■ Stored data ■
+++

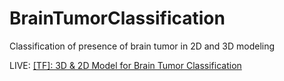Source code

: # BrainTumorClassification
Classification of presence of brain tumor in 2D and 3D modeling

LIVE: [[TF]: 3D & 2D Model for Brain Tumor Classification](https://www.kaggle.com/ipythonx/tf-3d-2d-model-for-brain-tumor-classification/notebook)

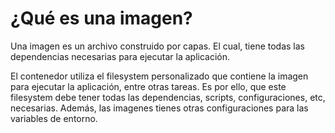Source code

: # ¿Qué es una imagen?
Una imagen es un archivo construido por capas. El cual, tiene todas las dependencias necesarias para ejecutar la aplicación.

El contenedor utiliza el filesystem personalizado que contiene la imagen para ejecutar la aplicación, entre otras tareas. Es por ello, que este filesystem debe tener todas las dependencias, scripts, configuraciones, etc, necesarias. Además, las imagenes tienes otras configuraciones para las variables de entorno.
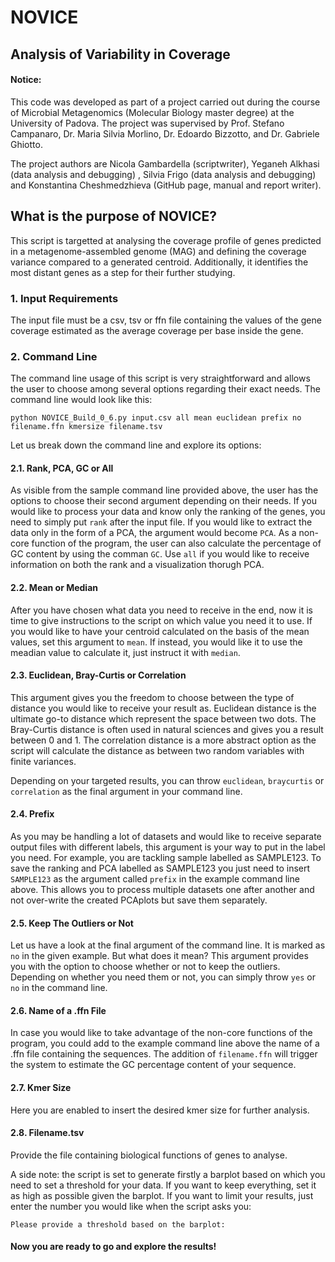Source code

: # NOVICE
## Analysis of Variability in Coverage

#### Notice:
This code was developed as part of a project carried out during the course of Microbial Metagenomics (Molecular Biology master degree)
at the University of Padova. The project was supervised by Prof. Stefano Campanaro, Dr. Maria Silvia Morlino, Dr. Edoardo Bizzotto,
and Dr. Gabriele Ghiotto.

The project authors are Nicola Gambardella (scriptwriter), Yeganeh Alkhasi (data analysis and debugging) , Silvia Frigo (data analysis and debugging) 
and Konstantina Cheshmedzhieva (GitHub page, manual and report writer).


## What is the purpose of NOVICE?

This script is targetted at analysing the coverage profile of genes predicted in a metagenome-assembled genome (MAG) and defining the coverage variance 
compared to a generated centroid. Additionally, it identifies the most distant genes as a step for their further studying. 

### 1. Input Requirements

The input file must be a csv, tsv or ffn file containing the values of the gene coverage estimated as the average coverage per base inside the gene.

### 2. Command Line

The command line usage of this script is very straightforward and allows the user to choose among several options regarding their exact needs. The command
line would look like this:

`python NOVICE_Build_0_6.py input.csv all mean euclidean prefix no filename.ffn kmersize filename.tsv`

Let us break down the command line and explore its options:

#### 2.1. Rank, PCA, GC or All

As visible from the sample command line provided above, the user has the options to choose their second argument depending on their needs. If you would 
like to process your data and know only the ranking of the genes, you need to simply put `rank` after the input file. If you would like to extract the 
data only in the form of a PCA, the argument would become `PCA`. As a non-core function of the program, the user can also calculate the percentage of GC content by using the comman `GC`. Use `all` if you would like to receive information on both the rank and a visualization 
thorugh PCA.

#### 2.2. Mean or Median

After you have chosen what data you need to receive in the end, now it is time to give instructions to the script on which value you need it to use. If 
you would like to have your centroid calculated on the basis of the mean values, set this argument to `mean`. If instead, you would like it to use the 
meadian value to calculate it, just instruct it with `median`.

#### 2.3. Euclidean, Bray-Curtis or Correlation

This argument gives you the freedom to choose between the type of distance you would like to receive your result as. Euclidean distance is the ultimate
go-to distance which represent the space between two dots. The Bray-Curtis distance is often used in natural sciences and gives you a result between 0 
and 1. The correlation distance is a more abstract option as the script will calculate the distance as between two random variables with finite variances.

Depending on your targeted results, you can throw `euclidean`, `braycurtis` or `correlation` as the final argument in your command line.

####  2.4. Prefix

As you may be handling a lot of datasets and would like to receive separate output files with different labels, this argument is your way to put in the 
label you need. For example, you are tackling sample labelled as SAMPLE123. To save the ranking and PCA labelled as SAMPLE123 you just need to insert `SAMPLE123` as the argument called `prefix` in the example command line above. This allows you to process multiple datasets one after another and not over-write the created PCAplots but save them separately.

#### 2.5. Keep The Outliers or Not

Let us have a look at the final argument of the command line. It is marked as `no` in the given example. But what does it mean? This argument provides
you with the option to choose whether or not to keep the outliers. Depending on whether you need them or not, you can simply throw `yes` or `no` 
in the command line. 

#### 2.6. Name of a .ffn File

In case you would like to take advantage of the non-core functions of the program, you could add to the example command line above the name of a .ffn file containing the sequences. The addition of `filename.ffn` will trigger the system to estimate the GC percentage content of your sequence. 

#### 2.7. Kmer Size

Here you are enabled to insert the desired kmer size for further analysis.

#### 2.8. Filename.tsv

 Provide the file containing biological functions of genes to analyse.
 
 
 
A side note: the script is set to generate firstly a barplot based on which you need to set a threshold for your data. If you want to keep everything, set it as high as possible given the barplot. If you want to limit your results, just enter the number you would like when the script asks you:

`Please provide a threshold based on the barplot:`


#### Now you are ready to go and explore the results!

+++

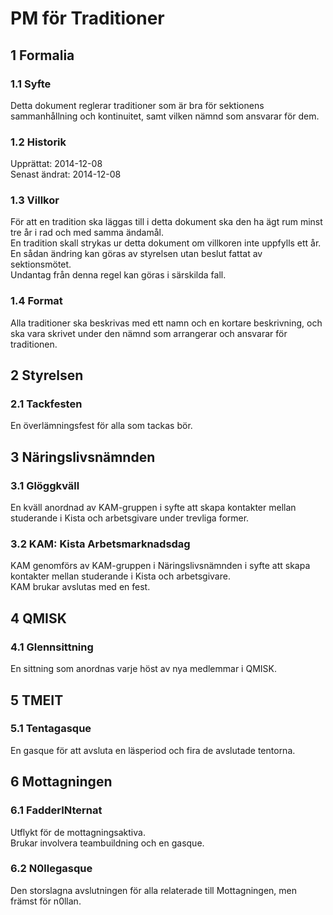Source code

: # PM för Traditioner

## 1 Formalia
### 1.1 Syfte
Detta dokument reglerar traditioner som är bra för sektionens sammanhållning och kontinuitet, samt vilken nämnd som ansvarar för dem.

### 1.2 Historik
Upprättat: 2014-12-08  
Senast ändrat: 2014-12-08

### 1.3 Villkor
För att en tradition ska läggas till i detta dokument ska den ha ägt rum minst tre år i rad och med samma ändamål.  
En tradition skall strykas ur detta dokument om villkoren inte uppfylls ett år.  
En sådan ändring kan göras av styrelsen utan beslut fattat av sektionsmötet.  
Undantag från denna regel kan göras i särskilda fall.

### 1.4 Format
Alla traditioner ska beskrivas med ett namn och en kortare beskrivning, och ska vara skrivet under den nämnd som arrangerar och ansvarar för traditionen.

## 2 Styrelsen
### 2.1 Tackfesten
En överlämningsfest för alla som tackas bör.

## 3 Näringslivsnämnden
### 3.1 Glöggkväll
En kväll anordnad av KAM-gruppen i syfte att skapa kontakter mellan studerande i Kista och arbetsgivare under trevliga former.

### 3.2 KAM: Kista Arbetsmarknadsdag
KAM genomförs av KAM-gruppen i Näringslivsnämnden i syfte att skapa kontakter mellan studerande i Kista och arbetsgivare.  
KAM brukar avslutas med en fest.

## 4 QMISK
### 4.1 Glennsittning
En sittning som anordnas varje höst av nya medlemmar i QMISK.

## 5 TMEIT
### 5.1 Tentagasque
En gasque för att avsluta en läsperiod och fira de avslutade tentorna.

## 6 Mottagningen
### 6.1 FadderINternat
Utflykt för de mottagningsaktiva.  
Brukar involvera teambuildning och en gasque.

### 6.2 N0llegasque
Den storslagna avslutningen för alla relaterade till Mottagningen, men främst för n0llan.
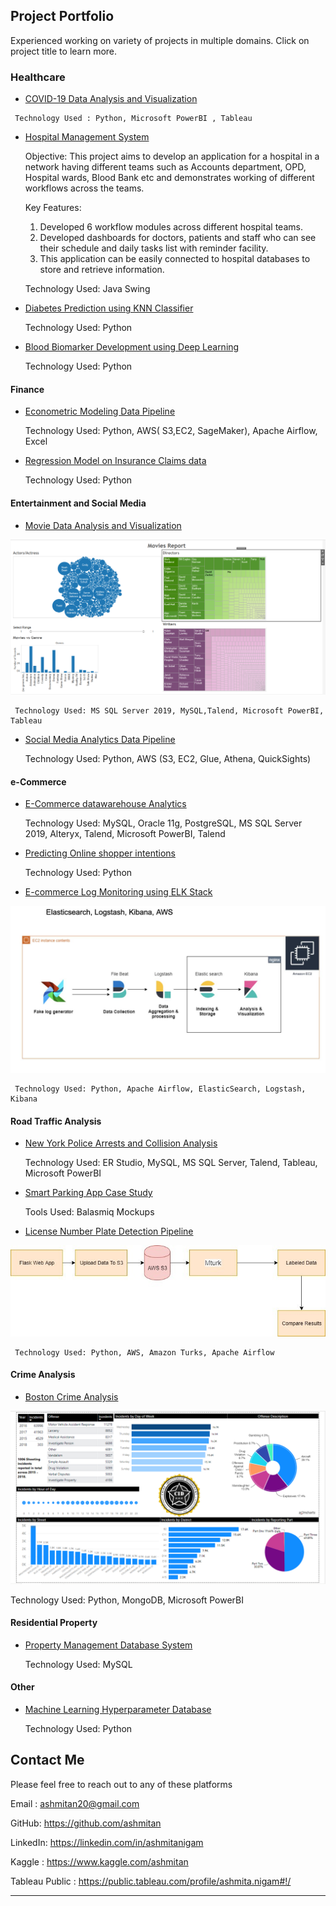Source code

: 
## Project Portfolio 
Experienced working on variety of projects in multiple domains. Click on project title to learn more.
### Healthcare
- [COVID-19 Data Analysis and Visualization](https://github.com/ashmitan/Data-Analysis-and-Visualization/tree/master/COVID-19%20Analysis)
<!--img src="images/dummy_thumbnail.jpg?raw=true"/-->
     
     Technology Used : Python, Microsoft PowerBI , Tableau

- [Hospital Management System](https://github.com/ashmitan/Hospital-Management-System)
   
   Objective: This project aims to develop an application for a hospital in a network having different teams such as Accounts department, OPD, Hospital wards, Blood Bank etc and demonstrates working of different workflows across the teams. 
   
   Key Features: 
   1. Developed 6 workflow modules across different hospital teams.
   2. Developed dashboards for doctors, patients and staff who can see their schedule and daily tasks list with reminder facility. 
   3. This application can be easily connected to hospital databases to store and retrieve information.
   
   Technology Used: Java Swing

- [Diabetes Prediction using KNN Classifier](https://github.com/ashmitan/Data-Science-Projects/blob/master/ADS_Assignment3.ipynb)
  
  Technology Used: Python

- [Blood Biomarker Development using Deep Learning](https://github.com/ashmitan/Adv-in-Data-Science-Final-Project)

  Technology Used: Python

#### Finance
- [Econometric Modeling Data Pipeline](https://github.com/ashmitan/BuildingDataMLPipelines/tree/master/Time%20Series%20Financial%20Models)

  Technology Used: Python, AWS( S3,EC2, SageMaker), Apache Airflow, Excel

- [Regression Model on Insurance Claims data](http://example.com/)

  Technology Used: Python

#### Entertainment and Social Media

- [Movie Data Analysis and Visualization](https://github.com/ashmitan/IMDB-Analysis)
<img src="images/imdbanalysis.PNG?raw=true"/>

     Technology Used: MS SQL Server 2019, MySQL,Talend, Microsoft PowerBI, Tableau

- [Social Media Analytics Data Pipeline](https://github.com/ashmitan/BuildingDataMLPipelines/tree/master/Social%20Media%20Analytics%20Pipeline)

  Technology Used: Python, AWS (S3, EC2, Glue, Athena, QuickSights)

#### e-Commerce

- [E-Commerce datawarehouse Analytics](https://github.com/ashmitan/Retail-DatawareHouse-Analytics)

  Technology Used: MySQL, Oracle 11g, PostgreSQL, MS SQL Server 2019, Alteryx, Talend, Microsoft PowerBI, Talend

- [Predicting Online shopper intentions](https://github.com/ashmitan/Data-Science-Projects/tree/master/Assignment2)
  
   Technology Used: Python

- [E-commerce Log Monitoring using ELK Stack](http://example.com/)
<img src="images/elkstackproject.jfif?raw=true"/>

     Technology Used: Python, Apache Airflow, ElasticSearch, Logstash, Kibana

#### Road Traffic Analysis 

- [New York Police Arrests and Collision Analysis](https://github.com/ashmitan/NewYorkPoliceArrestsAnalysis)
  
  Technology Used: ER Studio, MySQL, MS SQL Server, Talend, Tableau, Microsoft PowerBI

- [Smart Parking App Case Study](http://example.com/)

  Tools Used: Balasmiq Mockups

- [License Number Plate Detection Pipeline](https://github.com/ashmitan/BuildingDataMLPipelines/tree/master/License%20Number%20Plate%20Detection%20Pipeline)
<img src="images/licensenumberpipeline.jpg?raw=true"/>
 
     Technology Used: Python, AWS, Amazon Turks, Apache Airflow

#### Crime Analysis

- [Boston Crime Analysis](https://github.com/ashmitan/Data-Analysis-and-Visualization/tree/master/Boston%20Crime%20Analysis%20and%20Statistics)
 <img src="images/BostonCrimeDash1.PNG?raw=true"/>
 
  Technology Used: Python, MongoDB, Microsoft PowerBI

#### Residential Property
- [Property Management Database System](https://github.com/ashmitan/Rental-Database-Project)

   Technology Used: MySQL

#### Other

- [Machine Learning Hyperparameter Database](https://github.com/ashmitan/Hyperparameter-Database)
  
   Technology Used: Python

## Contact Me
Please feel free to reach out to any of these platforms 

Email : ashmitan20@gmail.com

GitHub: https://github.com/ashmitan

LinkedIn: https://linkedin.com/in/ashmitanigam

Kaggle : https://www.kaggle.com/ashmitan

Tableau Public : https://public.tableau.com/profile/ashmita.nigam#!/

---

+++

■ Instructions for the task ■
Copy the stretch of the records above that runs from the line with "### 1. Input Requirements" through the line with "#### 2.1. Rank, PCA, GC or All". Both end lines belong in the copy, and nothing else does.

■ Written answer ■
### 1. Input Requirements

The input file must be a csv, tsv or ffn file containing the values of the gene coverage estimated as the average coverage per base inside the gene.

### 2. Command Line

The command line usage of this script is very straightforward and allows the user to choose among several options regarding their exact needs. The command
line would look like this:

`python NOVICE_Build_0_6.py input.csv all mean euclidean prefix no filename.ffn kmersize filename.tsv`

Let us break down the command line and explore its options:

#### 2.1. Rank, PCA, GC or All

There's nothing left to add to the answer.